Rendered images with source text –

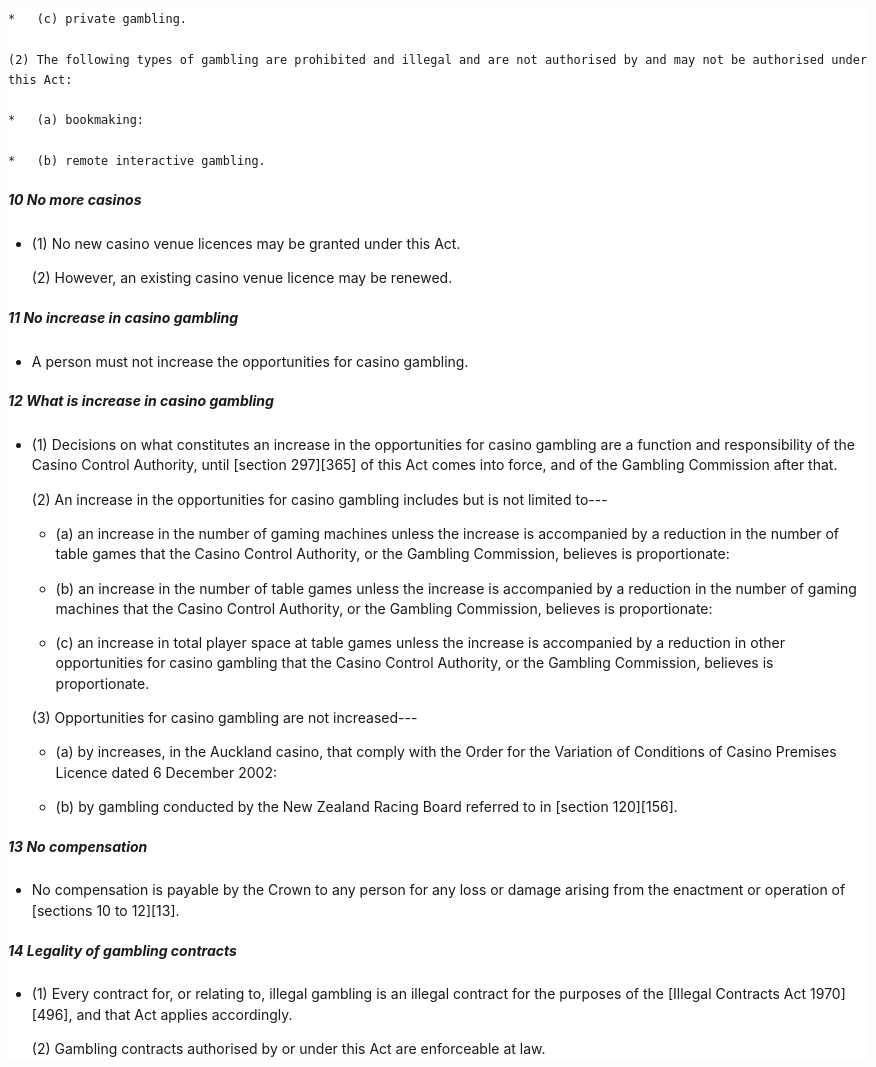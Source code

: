     *   (c) private gambling.
    
    (2) The following types of gambling are prohibited and illegal and are not authorised by and may not be authorised under this Act:
        
    *   (a) bookmaking:
    
    *   (b) remote interactive gambling.
    
    

##### 10 No more casinos
    
*   (1) No new casino venue licences may be granted under this Act.
    
    (2) However, an existing casino venue licence may be renewed.

##### 11 No increase in casino gambling
    
*   A person must not increase the opportunities for casino gambling.

##### 12 What is increase in casino gambling
    
*   (1) Decisions on what constitutes an increase in the opportunities for casino gambling are a function and responsibility of the Casino Control Authority, until [section 297][365] of this Act comes into force, and of the Gambling Commission after that.
    
    (2) An increase in the opportunities for casino gambling includes but is not limited to---
        
    *   (a) an increase in the number of gaming machines unless the increase is accompanied by a reduction in the number of table games that the Casino Control Authority, or the Gambling Commission, believes is proportionate:
    
    *   (b) an increase in the number of table games unless the increase is accompanied by a reduction in the number of gaming machines that the Casino Control Authority, or the Gambling Commission, believes is proportionate:
    
    *   (c) an increase in total player space at table games unless the increase is accompanied by a reduction in other opportunities for casino gambling that the Casino Control Authority, or the Gambling Commission, believes is proportionate.
    
    (3) Opportunities for casino gambling are not increased---
        
    *   (a) by increases, in the Auckland casino, that comply with the Order for the Variation of Conditions of Casino Premises Licence dated 6 December 2002:
    
    *   (b) by gambling conducted by the New Zealand Racing Board referred to in [section 120][156].
    
    

##### 13 No compensation
    
*   No compensation is payable by the Crown to any person for any loss or damage arising from the enactment or operation of [sections 10 to 12][13].

##### 14 Legality of gambling contracts
    
*   (1) Every contract for, or relating to, illegal gambling is an illegal contract for the purposes of the [Illegal Contracts Act 1970][496], and that Act applies accordingly.
    
    (2) Gambling contracts authorised by or under this Act are enforceable at law.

WHAT YOU SHOULD DO – Your answer must be the exact lines of the records from the first one through the line containing "##### 12 What is increase in casino gambling", with no pictures in it.

RESULT OF THE TASK –
Source code

:     *   (c) private gambling.
    
    (2) The following types of gambling are prohibited and illegal and are not authorised by and may not be authorised under this Act:
        
    *   (a) bookmaking:
    
    *   (b) remote interactive gambling.
    
    

##### 10 No more casinos
    
*   (1) No new casino venue licences may be granted under this Act.
    
    (2) However, an existing casino venue licence may be renewed.

##### 11 No increase in casino gambling
    
*   A person must not increase the opportunities for casino gambling.

##### 12 What is increase in casino gambling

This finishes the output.